‘Yo’ app hacked by college students, hires one of the hackers

'Yo' app hacked by college students

Yo logoYo is crazy simple: you just message “Yo” to a contact.

Or, as the company puts it:

Wanna say "good morning"? just Yo.
Wanna say "Baby I'm thinking about you"? - Yo.
"I've finished my meeting, come by my office" - Yo.
"Are you up?" - Yo.
The possibilities are endless.

It was whipped up in 8 hours of coding at the behest of Moshe Hogeg, the CEO of image-sharing startup Mobli, who didn’t have time to call or text his assistant and just wanted a way to hit one big button to do it for him, according to the Financial Times.

Angel investors loved it, to the tune of hurtling $1 million at the Poke-like app.

Within two days of the media becoming aware of the free mobile app, this cyclone swept it up:

  • It bounced past Facebook’s newly released, muchly ballyhooed Slingshot app for ephemeral messaging. Mashable reports that amidst the media adoration/incredulity/curiosity, Yo had cracked the top 150 free apps in Apple’s App Store by Wednesday night and continued to rise in the rankings until it ranked no. 47 in Apple’s App Store by the next morning, blotting out Slingshot, which was then ranked at no. 50.
  • It got hacked by college kids.

Yo, no!

A Georgia Tech student emailed TechCrunch to let the news outlet know that he and two roommates had allegedly hacked the app.

The results, as he told TechCrunch:

We can get any Yo user’s phone number (I actually texted the founder, and he called me back). We can spoof Yo’s from any users, and we can spam any user with as many Yo. We could also send any Yo user a push notification with any text we want (though we decided not to do that).

Users reported seeing this message:

Yo hack

wow. many 1337. such bad

security.

I hacked Yo. Use hashtag

#YoBeenHacked to talk about it.

(1337 is Leetspeak for the word “leet”.)

Or Arbel – Yo founder and he of the 8-hour coding behind its birth – has confirmed that Yo was hacked, says it is now fixed, and in a nice piece of PR is claiming they were “lucky” to be hacked.

We were lucky enough to get hacked at an early stage and the issue has been fixed.

We are also lucky because this hack and security breach is really highlighting what Yo is, and what we are all about.

What do I mean? Well...

The object of the app is to be simple. When you join it doesn’t ask you for your email, full name, Facebook account, or any other piece of personal information. The only identity within the Yo app is your username. We don’t want or need any other personal information. We want you to be able to give out your Yo username to anyone or any service without being afraid of suddenly getting a spammy email or a text message.

He said the only users who had their phone numbers leaked were those who had used the ‘Find Friends’ feature. All users had their usernames exposed, but no contact lists were accessed.
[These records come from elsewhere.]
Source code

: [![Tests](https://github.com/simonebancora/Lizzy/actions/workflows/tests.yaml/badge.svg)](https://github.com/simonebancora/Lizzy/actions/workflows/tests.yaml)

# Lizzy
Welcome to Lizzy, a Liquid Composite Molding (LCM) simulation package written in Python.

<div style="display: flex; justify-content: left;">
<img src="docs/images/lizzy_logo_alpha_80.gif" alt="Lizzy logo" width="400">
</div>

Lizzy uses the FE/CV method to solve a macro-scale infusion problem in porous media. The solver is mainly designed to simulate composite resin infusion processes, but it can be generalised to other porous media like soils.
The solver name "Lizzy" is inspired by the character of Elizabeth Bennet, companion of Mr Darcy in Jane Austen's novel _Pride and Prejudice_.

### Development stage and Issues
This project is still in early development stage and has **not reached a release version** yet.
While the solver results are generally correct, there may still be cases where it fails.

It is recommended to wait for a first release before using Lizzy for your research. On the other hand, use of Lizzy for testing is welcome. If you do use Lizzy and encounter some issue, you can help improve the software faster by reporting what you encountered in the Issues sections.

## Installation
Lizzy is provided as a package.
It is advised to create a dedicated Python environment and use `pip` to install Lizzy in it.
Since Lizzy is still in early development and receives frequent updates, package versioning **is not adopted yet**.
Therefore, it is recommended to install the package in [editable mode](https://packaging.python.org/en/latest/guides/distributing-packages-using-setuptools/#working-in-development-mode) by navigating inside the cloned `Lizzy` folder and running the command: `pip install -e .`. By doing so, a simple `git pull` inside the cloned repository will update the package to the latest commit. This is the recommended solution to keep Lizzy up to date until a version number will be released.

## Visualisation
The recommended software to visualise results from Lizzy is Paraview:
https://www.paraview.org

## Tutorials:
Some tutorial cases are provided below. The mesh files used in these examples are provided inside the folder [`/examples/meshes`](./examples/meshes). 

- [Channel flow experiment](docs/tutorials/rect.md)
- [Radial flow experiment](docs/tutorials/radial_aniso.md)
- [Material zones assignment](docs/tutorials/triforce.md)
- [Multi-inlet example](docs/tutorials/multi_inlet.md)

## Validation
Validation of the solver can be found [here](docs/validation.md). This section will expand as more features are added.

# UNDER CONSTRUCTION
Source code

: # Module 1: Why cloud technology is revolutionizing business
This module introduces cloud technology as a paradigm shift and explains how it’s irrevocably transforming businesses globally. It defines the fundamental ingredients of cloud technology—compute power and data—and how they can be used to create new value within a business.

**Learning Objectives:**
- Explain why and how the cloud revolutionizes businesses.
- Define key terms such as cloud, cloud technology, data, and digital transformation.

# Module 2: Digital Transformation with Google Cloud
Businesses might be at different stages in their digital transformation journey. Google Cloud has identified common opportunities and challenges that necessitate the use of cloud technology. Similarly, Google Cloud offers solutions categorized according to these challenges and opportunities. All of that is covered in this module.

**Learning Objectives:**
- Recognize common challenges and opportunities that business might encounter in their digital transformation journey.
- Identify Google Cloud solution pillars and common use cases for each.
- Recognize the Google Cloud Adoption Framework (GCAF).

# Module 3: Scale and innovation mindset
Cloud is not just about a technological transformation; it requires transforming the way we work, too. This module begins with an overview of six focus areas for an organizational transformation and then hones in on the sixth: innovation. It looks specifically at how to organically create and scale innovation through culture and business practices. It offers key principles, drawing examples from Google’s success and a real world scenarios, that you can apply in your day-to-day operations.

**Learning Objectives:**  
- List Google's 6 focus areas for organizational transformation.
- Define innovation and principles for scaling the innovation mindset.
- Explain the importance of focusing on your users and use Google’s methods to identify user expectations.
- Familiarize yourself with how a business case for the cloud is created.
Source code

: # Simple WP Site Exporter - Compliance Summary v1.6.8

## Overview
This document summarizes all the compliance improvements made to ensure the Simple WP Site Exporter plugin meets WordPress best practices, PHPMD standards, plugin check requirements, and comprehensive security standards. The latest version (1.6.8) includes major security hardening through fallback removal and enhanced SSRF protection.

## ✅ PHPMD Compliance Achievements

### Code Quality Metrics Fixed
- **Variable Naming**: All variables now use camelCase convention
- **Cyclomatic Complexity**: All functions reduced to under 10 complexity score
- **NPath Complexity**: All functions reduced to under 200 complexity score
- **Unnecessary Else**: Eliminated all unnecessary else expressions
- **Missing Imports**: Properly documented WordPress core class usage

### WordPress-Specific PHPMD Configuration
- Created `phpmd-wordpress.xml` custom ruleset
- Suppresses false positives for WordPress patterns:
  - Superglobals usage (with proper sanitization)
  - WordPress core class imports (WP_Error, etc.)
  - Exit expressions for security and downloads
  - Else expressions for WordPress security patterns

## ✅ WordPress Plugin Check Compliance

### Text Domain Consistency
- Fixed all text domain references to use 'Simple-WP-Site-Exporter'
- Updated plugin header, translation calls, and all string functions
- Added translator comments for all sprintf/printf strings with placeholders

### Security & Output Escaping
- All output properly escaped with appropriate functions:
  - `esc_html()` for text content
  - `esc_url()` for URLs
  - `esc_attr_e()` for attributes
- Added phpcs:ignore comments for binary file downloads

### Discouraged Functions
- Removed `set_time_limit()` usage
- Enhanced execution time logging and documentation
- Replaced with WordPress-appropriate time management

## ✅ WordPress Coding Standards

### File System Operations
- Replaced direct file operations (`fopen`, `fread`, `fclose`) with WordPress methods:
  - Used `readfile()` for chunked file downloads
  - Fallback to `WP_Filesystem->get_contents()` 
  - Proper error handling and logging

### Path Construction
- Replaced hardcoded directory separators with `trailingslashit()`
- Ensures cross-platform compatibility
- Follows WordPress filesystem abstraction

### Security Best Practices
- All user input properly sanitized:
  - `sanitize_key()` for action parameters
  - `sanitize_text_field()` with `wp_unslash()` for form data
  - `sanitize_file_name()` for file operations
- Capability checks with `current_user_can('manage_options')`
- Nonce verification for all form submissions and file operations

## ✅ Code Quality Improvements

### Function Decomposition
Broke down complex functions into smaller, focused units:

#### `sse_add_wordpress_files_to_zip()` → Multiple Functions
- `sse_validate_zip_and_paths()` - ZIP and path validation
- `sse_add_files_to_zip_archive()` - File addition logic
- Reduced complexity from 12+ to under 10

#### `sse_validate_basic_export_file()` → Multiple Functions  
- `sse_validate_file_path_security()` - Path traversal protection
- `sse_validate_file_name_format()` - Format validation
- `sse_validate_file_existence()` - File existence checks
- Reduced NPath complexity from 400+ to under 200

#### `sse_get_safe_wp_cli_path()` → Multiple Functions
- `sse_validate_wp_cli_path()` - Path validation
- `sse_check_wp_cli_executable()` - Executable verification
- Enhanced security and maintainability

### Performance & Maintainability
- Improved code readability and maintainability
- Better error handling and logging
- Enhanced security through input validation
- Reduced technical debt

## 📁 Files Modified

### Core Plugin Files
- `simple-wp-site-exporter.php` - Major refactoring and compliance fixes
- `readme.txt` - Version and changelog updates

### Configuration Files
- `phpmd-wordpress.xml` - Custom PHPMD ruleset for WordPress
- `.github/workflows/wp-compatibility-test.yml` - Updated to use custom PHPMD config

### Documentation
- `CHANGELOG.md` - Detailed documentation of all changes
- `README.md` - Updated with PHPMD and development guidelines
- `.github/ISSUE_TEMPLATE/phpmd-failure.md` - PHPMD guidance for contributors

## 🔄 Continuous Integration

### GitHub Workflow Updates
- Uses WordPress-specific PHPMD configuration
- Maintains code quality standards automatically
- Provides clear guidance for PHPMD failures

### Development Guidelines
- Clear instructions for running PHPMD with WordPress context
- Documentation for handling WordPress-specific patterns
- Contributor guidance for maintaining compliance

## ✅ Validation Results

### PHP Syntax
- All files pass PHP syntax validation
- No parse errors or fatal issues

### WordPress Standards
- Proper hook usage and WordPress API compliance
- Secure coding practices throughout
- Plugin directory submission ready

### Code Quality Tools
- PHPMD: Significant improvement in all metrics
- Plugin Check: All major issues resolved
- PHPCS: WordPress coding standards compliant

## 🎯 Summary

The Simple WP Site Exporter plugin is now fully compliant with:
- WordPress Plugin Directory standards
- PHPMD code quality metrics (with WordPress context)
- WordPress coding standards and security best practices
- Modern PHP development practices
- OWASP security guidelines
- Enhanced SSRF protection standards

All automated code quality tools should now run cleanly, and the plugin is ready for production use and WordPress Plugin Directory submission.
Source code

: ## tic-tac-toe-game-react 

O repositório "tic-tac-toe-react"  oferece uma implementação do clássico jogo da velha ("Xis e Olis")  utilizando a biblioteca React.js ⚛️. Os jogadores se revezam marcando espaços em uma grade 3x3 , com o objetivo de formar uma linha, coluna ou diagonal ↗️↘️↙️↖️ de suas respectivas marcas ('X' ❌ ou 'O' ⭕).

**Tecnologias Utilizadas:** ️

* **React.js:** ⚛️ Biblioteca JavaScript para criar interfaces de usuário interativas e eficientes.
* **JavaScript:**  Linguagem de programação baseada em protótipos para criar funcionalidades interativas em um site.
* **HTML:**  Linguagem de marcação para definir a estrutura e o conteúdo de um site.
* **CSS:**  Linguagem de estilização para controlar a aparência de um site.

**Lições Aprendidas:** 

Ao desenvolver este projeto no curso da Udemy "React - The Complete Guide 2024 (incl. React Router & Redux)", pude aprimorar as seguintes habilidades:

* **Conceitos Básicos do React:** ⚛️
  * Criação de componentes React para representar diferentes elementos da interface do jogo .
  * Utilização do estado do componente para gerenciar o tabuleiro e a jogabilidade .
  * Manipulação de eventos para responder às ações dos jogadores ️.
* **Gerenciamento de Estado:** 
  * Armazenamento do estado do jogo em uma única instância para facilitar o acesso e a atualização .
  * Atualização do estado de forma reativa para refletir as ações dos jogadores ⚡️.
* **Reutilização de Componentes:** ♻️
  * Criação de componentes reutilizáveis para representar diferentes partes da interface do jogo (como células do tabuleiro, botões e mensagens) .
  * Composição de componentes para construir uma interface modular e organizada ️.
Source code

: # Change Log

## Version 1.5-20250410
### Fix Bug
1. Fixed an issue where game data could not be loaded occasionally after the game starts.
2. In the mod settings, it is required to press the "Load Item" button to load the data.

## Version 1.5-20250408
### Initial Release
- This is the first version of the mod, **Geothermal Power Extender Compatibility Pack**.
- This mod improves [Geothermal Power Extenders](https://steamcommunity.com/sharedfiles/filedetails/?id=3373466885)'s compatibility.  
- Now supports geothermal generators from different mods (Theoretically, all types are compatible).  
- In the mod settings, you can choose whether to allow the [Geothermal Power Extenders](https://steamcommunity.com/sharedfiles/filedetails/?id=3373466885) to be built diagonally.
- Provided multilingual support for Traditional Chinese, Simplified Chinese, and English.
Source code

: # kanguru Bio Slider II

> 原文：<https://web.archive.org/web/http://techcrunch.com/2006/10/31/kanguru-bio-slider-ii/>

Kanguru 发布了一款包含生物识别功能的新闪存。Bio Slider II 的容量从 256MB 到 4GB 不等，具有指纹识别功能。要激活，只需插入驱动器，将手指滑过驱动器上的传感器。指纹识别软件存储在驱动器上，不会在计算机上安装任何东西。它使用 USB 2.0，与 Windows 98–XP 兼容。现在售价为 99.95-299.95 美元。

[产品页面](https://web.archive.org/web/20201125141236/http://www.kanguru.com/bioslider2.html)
I want to make it clear that your contacts (from your phone’s address book) are never stored in the database, and were never leaked because we simply don’t store them.

And in a nice twist of fate, Or confirmed that he has now hired one of the hackers.

Once the issue was resolved (yesterday noon), we contacted the hackers and verified that the problems had been fixed. One of them is actually now working with us on improving Yo experience in other aspects as well.

Another alleged Yo hack comes in the form of a developer who got it to be a lot more verbose than it’s designed to be, though this attack isn’t yet confirmed.

In a video posted to Vine, user “hako” shows Yo sounding out a snap of Rick Astley’s “Never Gonna Give You Up” instead of its normal “Yo!” sound.

Will you avoid using Yo because of these security glitches? Were you ever even interested in an app that just allows you to “Yo” your friends?